Par ailleurs, la baisse des cotisations sociales et l’amortissement accéléré, ont permis aux entreprises de préserver des emplois qui auraient été en difficultés et les ont incité à changer de matériel, ce qu’elles n’avaient pas fait depuis 6 ans. L’investissement a été activé dans le processus de croissance.

C’est important parce que le système a besoin d’investissements pour décoller et s’inscrire dans le cercle vertueux de la logique d’offre. C’est plus important que d’attendre les bras croisés sur une reprise de la demande qui, de toute façon, sera limitée compte tenu du déficit budgétaire et qui profite principalement à nos concurrents étrangers.

Cela dit, cet effet de reprise est très faible (2% à 3%), pour l’investissement, ce qui fabrique une croissance limitée à 1% et ne génère aucun emploi. Pour avoir une croissance économique de 3% et commencer à créer des emplois, il faudrait un boom des investissements d’entreprise entre 6 et 10 % sur une année. Seulement, pour avoir un tel boom, il faudrait reconstituer les marges d’autofinancement, ce qui n’est encore tout à fait le cas.

La situation actuelle permet seulement de freiner les baisses d’emplois. D’où la prudence des instituts de conjoncture, y compris l’Insee, par rapport aux perspectives d’amélioration sur le front de chômage.

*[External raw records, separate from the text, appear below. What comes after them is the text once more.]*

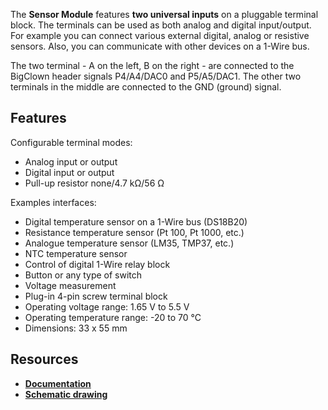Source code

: The **Sensor Module** features **two universal inputs** on a pluggable terminal block. The terminals can be used as both analog and digital input/output. For example you can connect various external digital, analog or resistive sensors. Also, you can communicate with other devices on a 1-Wire bus.

The two terminal - A on the left, B on the right - are connected to the BigClown header signals P4/A4/DAC0 and P5/A5/DAC1. The other two terminals in the middle are connected to the GND (ground) signal.

## Features

Configurable terminal modes:

* Analog input or output
* Digital input or output
* Pull-up resistor none/4.7 kΩ/56 Ω

Examples interfaces:

* Digital temperature sensor on a 1-Wire bus (DS18B20)
* Resistance temperature sensor (Pt 100, Pt 1000, etc.)
* Analogue temperature sensor (LM35, TMP37, etc.)
* NTC temperature sensor
* Control of digital 1-Wire relay block
* Button or any type of switch
* Voltage measurement
* Plug-in 4-pin screw terminal block
* Operating voltage range: 1.65 V to 5.5 V
* Operating temperature range: -20 to 70 °C
* Dimensions: 33 x 55 mm

## Resources

* [**Documentation**](https://www.bigclown.com/doc/hardware/about-sensor-module/)
* [**Schematic drawing**](https://github.com/bigclownlabs/bc-hardware/tree/master/out/bc-module-sensor)
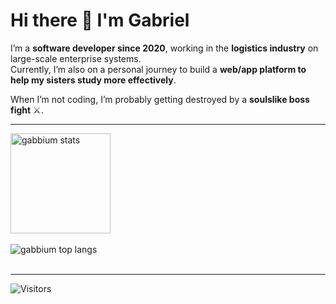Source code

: # Hi there 👋 I'm Gabriel

I’m a **software developer since 2020**, working in the **logistics industry** on large-scale enterprise systems.  
Currently, I’m also on a personal journey to build a **web/app platform to help my sisters study more effectively**.  

When I’m not coding, I’m probably getting destroyed by a **soulslike boss fight** ⚔️. 

---

<div>
  <img height="160" src="https://github-readme-stats.vercel.app/api?username=gabbium&show_icons=true&theme=dark" alt="gabbium stats" />
</div>
<br />
  
<div>
  <img align="center" src="https://github-readme-stats.vercel.app/api/top-langs/?username=gabbium&layout=compact&theme=dark&hide=html,css" alt="gabbium top langs" />
<div/>
<br />

---

![Visitors](https://estruyf-github.azurewebsites.net/api/VisitorHit?user=gabbium&repo=gabbium&countColor=%237B1E7A)
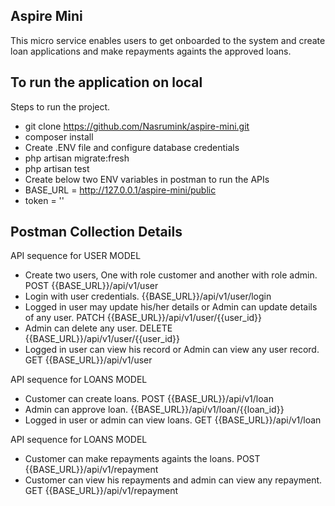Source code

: ## Aspire Mini

This micro service enables users to get onboarded to the system and create loan applications and make repayments againts the approved loans.

## To run the application on local

Steps to run the project.
-   git clone https://github.com/Nasrumink/aspire-mini.git
-   composer install
-   Create .ENV file and configure database credentials
-   php artisan migrate:fresh
-   php artisan test
-   Create below two ENV variables in postman to run the APIs
-   BASE_URL = http://127.0.0.1/aspire-mini/public
-   token = ''

## Postman Collection Details

API sequence for USER MODEL
-   Create two users, One with role customer and another with role admin. POST {{BASE_URL}}/api/v1/user
-   Login with user credentials. {{BASE_URL}}/api/v1/user/login
-   Logged in user may update his/her details or Admin can update details of any user. PATCH {{BASE_URL}}/api/v1/user/{{user_id}}
-   Admin can delete any user. DELETE {{BASE_URL}}/api/v1/user/{{user_id}}
-   Logged in user can view his record or Admin can view any user record. GET {{BASE_URL}}/api/v1/user

API sequence for LOANS MODEL
-   Customer can create loans. POST {{BASE_URL}}/api/v1/loan
-   Admin can approve loan. {{BASE_URL}}/api/v1/loan/{{loan_id}}
-   Logged in user or admin can view loans. GET {{BASE_URL}}/api/v1/loan

API sequence for LOANS MODEL 
-   Customer can make repayments againts the loans. POST {{BASE_URL}}/api/v1/repayment
-   Customer can view his repayments and admin can view any repayment. GET {{BASE_URL}}/api/v1/repayment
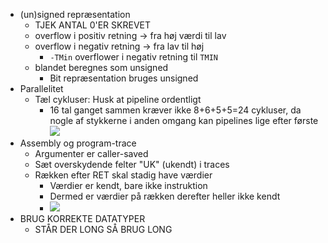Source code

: - (un)signed repræsentation
	- TJEK ANTAL 0'ER SKREVET
	- overflow i positiv retning -> fra høj værdi til lav
	- overflow i negativ retning -> fra lav til høj
		- `-TMin` overflower i negativ retning til `TMIN`
	- blandet beregnes som unsigned
		- Bit repræsentation bruges unsigned
- Parallelitet
	- Tæl cykluser: Husk at pipeline ordentligt
		- 16 tal ganget sammen kræver ikke 8+6+5+5=24 cykluser, da nogle af stykkerne i anden omgang kan pipelines lige efter første ![](image%201.png)
- Assembly og program-trace
	- Argumenter er caller-saved
	- Sæt overskydende felter "UK" (ukendt) i traces
	- Rækken efter RET skal stadig have værdier
		- Værdier er kendt, bare ikke instruktion
		- Dermed er værdier på rækken derefter heller ikke kendt
		- ![](Pasted%20image%2020240528124218.png)
- BRUG KORREKTE DATATYPER
	- STÅR DER LONG SÅ BRUG LONG
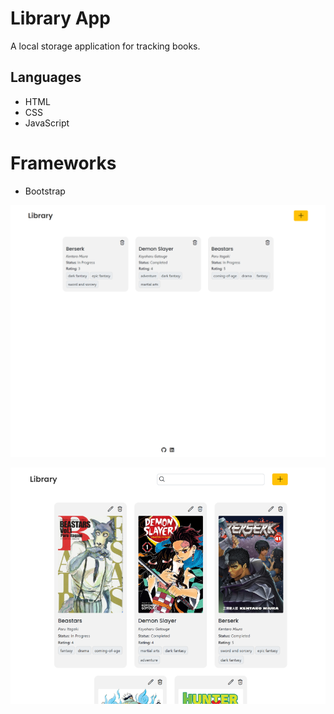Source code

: # Library App
A local storage application for tracking books.

## Languages
* HTML
* CSS
* JavaScript

# Frameworks
* Bootstrap

![Screenshot](images/library-1.png)

![Screenshot](images/library-2.png)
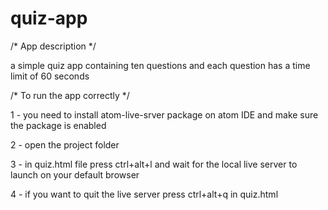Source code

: # quiz-app

/* App description */

 a simple quiz app containing ten questions and each question has a time limit of 60 seconds


/* To run the app correctly */																																						

1 - you need to install atom-live-srver package on atom IDE and make sure the package is enabled

2 - open the project folder

3 - in quiz.html file press ctrl+alt+l and wait for the local live server to launch on your default browser

4 - if you want to quit the live server press ctrl+alt+q in quiz.html

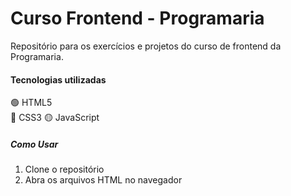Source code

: # Curso Frontend - Programaria

Repositório para os exercícios e projetos do curso de frontend da Programaria.

#### Tecnologias utilizadas
🟢 HTML5  
🔵 CSS3
🟡 JavaScript


##### Como Usar
1. Clone o repositório
2. Abra os arquivos HTML no navegador
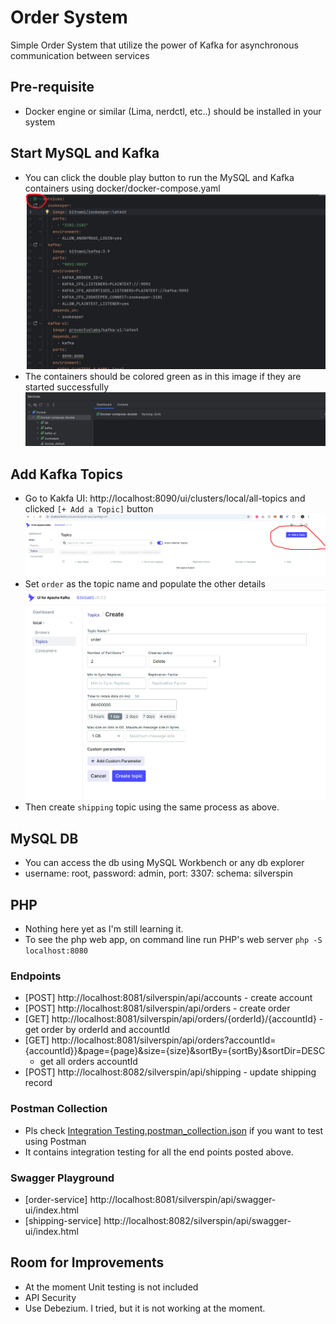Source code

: # Order System #
Simple Order System that utilize the power of Kafka for asynchronous communication between services

## Pre-requisite
- Docker engine or similar (Lima, nerdctl, etc..) should be installed in your system

## Start MySQL and Kafka
- You can click the double play button to run the MySQL and Kafka containers using docker/docker-compose.yaml ![docker-compose.png](misc/image/docker-compose.png)
- The containers should be colored green as in this image if they are started successfully ![services.png](misc/image/services.png)

## Add Kafka Topics
- Go to Kakfa UI: http://localhost:8090/ui/clusters/local/all-topics and clicked `[+ Add a Topic]` button ![addtopic.png](misc/image/addtopic.png)
- Set `order` as the topic name and populate the other details ![createtopic.png](misc/image/createtopic.png)
- Then create `shipping` topic using the same process as above.

## MySQL DB
- You can access the db using MySQL Workbench or any db explorer
- username: root, password: admin, port: 3307: schema: silverspin

## PHP
- Nothing here yet as I'm still learning it.
- To see the php web app, on command line run PHP's web server `php -S localhost:8080`


### Endpoints ###
* [POST] http://localhost:8081/silverspin/api/accounts - create account
* [POST] http://localhost:8081/silverspin/api/orders - create order
* [GET] http://localhost:8081/silverspin/api/orders/{orderId}/{accountId} - get order by orderId and accountId
* [GET] http://localhost:8081/silverspin/api/orders?accountId={accountId}}&page={page}&size={size}&sortBy={sortBy}&sortDir=DESC 
   - get all orders accountId
* [POST] http://localhost:8082/silverspin/api/shipping - update shipping record


### Postman Collection ###
* Pls check  [Integration Testing.postman_collection.json](misc/postman/Integration%20Testing.postman_collection.json) if you want to test using Postman
* It contains integration testing for all the end points posted above.

### Swagger Playground ###
* [order-service] http://localhost:8081/silverspin/api/swagger-ui/index.html
* [shipping-service] http://localhost:8082/silverspin/api/swagger-ui/index.html

## Room for Improvements
- At the moment Unit testing is not included
- API Security
- Use Debezium. I tried, but it is not working at the moment.
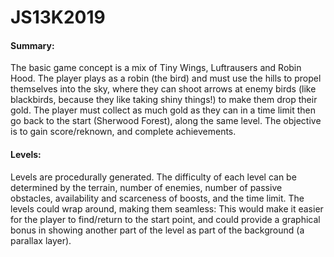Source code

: # JS13K2019

#### Summary:
  The basic game concept is a mix of Tiny Wings, Luftrausers and Robin Hood. The player plays as a robin (the bird) and must use the hills to propel themselves into the sky, where they can shoot arrows at enemy birds (like blackbirds, because they like taking shiny things!) to make them drop their gold. The player must collect as much gold as they can in a time limit then go back to the start (Sherwood Forest), along the same level. The objective is to gain score/reknown, and complete achievements.

#### Levels:
  Levels are procedurally generated. The difficulty of each level can be determined by the terrain, number of enemies, number of passive obstacles, availability and scarceness of boosts, and the time limit. The levels could wrap around, making them seamless: This would make it easier for the player to find/return to the start point, and could provide a graphical bonus in showing another part of the level as part of the background (a parallax layer).
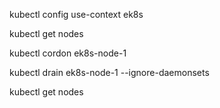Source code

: kubectl config use-context ek8s

kubectl get nodes

kubectl cordon ek8s-node-1

kubectl drain ek8s-node-1 --ignore-daemonsets

kubectl get nodes

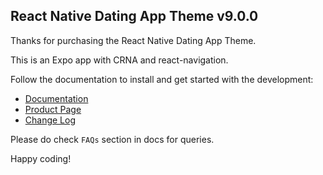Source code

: ## React Native Dating App Theme v9.0.0

Thanks for purchasing the React Native Dating App Theme.

This is an Expo app with CRNA and react-navigation.

Follow the documentation to install and get started with the development:

-   [Documentation](http://docs.market.nativebase.io/react-native-dating-app-ui)
-   [Product Page]( https://market.nativebase.io/view/react-native-dating-app-theme)
-	[Change Log](http://gitstrap.com/strapmobile/DatingApp/blob/v9.0.0/CRNA/ChangeLog.md)

Please do check `FAQs` section in docs for queries.

Happy coding!
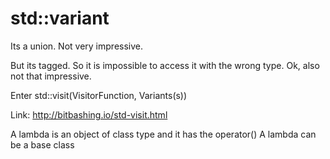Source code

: # std::variant
Its a union. Not very impressive.

But its tagged. So it is impossible to access it with the wrong type. Ok, also
not that impressive.

Enter std::visit(VisitorFunction, Variants(s))

Link: http://bitbashing.io/std-visit.html

A lambda is an object of class type and it has the operator()
A lambda can be a base class
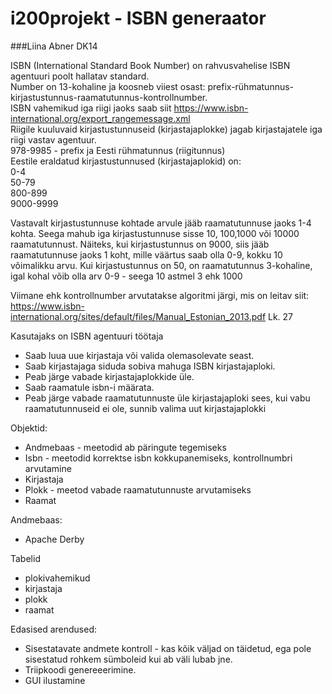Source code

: # i200projekt - ISBN generaator
###Liina Abner DK14

ISBN (International Standard Book Number) on rahvusvahelise ISBN agentuuri poolt hallatav standard.<br>
Number on 13-kohaline ja koosneb viiest osast: prefix-rühmatunnus-kirjastustunnus-raamatutunnus-kontrollnumber.<br>
ISBN vahemikud iga riigi jaoks saab siit https://www.isbn-international.org/export_rangemessage.xml<br>
Riigile kuuluvaid kirjastustunnuseid (kirjastajaplokke) jagab kirjastajatele iga riigi vastav agentuur.<br>
978-9985 - prefix ja Eesti rühmatunnus (riigitunnus)<br>
Eestile eraldatud kirjastustunnused (kirjastajaplokid) on:<br>
 0-4<br>
 50-79<br>
 800-899<br>
 9000-9999<br>
 
Vastavalt kirjastustunnuse kohtade arvule jääb raamatutunnuse jaoks 1-4 kohta. Seega mahub iga kirjastustunnuse sisse 10, 100,1000 või 10000 raamatutunnust. Näiteks, kui kirjastustunnus on 9000, siis jääb raamatutunnuse jaoks 1 koht, mille väärtus saab olla 0-9, kokku 10 võimalikku arvu. Kui kirjastustunnus on 50, on raamatutunnus 3-kohaline, igal kohal võib olla arv 0-9 - seega 10 astmel 3 ehk 1000
 
Viimane ehk kontrollnumber arvutatakse algoritmi järgi, mis on leitav siit:<br> https://www.isbn-international.org/sites/default/files/Manual_Estonian_2013.pdf Lk. 27
 

Kasutajaks on ISBN agentuuri töötaja
- Saab luua uue kirjastaja või valida olemasolevate seast.
- Saab kirjastajaga siduda sobiva mahuga ISBN kirjastajaploki.
- Peab järge vabade kirjastajaplokkide üle.
- Saab raamatule isbn-i määrata.
- Peab järge vabade raamatutunnuste üle kirjastajaploki sees, kui vabu raamatutunnuseid ei ole, sunnib valima uut kirjastajaplokki

Objektid:
- Andmebaas - meetodid ab päringute tegemiseks
- Isbn - meetodid korrektse isbn kokkupanemiseks, kontrollnumbri arvutamine
- Kirjastaja
- Plokk - meetod vabade raamatutunnuste arvutamiseks
- Raamat

Andmebaas:
- Apache Derby

Tabelid
- plokivahemikud
- kirjastaja
- plokk
- raamat

Edasised arendused:
- Sisestatavate andmete kontroll - kas kõik väljad on täidetud, ega pole sisestatud rohkem sümboleid kui ab väli lubab jne.
- Triipkoodi genereeerimine.
- GUI ilustamine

Ce diagnostic ne permet pas aux socialistes de pavoiser. Ce résultat est imputable pour 2/3 à la croissance de nos partenaires qui est contagieuse, et pour un tiers à l’annonce des mesures favorables aux entreprises. Ce qui prouve, contrairement à ce que pensent les socialistes, que les mesures favorables aux entreprises réussissent à doper un peu la croissance. En clair, ce qui est bon pour un chef d’entreprise peut être bon pour l’ensemble de l’économie.

Ce résultat peut permettre d’espérer, dans un an ou deux, une amélioration de la situation de l’emploi. Il donnera raison aux sociaux-libéraux. Mais ce résultat va aussi fracturer la majorité de François Hollande qui l’a combattu et mis à mal.

Si le président de la République avait compris dès le départ qu’une économie ne marche que si l’on s’occupe des entreprises, et s’il avait su le faire comprendre à ses amis de gauche qui ont pris le pays en otage, on ne serait pas dans l’état où nous sommes. Obliger de se battre pour gagner des morceaux de croissance, et l’on aurait pas à s’agenouiller devant deux malheureux trimestres de croissance et prier le ciel pour que cela dure. « Pourvu que ça dure », disait la mère de Napoléon… mais c’était bien avant Waterloo.